5 Scientific answers to absurd hypothetical questions in what if by randall munroe

Reading What If? by the creator of the popular comic strip xkcd, Randall Munroe, has been a pleasure. I recommended everyone to read the book. If however, you are like me and likely to forget, then you can benefit from this gist of main ideas therein. The best way to review the list here is to first collapse all the items, read the question, and attempt to answer it yourself. Then look at the answer summary. If you need further details about any of the answers, better refer the wondeful book.

1 Earth stops spinning, but the atmosphere does not

1000 miles per hour winds, and blistering heat resulting from the immense friction on the surfrace. All living beings, except those living on the south pole, die instantly. All man-made structures destroyed. Ocean temperatures rise and oxygen depletion wreaks havoc on marine life. Moon, which has been gradually drifting apart, starts getting pulled back towards the Earth, causes tides, and in turn sets the Earth rotating again.

2 Baseball is pitched at 90 percent the speed of light

The collision of relatively stationary air molecules with a ball travelling at 600 million miles per hour leads to fusion of air molecules, mainly nitrogen and oxygen, with those in the ball, mainly carbon, hydrogen, oxygen. This results in gamma ray bursts and fragmentation of the ball into fast moving bits that cause further rounds of fusion. This culminates in a superhot plasma cloud that immediately surrounds the pitcher, hits the batter with massive force, and blows apart the stadium and the neighborhood within a microsecond. A distant spectator will see a massive mushroom cloud with a glow that lasts a few seconds.

3 Swimming in a pool of spent nuclear fuel

Water blocks radiation. The amount of radiation is halved every 7 centimeters in water. A few feet away from the radiation source, you should be safer than you are outside the pool, where you are constanly bombarded with background radiation! Beware of coming in contact with any exposed materials though as that would be instantly fatal.
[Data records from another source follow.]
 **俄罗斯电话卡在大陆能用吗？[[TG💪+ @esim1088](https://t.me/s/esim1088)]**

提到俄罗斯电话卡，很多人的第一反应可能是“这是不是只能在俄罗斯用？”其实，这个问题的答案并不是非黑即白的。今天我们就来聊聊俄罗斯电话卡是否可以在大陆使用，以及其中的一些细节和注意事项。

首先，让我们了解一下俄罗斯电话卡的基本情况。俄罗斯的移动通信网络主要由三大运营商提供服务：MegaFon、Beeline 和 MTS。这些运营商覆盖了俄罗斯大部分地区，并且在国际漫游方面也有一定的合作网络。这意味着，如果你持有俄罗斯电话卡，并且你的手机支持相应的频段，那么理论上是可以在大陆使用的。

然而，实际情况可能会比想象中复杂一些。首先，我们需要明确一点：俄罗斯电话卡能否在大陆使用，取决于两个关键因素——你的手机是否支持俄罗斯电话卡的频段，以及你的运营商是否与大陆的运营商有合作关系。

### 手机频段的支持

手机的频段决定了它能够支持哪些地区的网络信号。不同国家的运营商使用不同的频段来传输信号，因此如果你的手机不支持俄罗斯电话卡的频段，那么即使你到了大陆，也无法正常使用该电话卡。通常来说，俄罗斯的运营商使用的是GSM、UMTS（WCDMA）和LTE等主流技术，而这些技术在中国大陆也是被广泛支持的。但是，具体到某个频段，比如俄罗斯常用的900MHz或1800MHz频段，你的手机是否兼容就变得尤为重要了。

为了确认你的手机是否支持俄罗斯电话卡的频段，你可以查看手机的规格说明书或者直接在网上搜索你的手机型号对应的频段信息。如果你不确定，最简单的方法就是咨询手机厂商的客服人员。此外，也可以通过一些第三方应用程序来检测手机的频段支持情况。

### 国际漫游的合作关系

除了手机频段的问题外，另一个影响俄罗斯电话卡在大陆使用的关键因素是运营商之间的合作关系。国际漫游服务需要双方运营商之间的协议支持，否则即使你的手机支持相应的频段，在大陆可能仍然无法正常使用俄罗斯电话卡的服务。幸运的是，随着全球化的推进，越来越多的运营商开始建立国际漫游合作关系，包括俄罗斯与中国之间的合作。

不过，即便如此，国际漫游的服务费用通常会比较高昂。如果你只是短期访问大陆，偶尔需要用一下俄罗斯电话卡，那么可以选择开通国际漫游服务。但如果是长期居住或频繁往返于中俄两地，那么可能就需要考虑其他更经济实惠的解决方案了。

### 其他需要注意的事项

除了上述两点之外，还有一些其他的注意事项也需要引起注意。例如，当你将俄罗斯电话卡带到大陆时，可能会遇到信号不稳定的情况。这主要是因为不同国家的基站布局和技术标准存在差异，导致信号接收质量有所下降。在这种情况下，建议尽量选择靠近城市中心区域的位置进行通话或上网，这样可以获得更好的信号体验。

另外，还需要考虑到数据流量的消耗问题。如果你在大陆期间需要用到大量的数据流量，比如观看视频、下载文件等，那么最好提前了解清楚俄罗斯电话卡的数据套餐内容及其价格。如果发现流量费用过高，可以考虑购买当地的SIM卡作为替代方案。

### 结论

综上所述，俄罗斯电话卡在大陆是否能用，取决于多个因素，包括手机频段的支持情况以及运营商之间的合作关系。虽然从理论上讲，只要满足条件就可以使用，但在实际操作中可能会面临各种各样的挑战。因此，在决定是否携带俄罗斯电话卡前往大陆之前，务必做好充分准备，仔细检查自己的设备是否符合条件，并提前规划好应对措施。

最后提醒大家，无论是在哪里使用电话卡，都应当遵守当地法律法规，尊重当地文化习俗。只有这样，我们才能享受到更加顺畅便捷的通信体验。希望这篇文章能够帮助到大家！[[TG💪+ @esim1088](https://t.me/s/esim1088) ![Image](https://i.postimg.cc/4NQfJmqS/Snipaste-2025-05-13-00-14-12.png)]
4 If everyone had one soul mate

If discovering your soul mate required a few seconds of eye contact with someone, it would be nearly impossible to discover one in your lifetime, given the population, demographics, and daily routines. Even if rich people could afford the time and resources to somehow speed up the process of discovering people, it would still leave a vast majority, more than 99.99 percent of people without ever finding a soul mate.

5 Possibility of lighting up the moon from the earth

If each person on Earth pointed a pocket laser (or even an expensive 1-watt laser) to approximately the same region on the Moon's surface, they would not see any effect. NightSuns, those big powerful lights on police helicopters or even IMAX projector arrays would have a negligible effect. If every person on Earth instead each held the most powerful spotlight on Earth, the one of Hotel Luxor in Las Vegas, we would still see just a faint outline. Megawatt lasers, like those deployed on Boeing YAL-1 for destroying incoming missles, 7 billion of those, would finally match the light intensity of the Sun on the Moon, at the expense of exhausting all of Earth's oil reserves within 2 minutes. Unfortunately, this will not end well for the Earth. Atmosphere will be turned to plasma or even push the Moon out of orbit, gradually.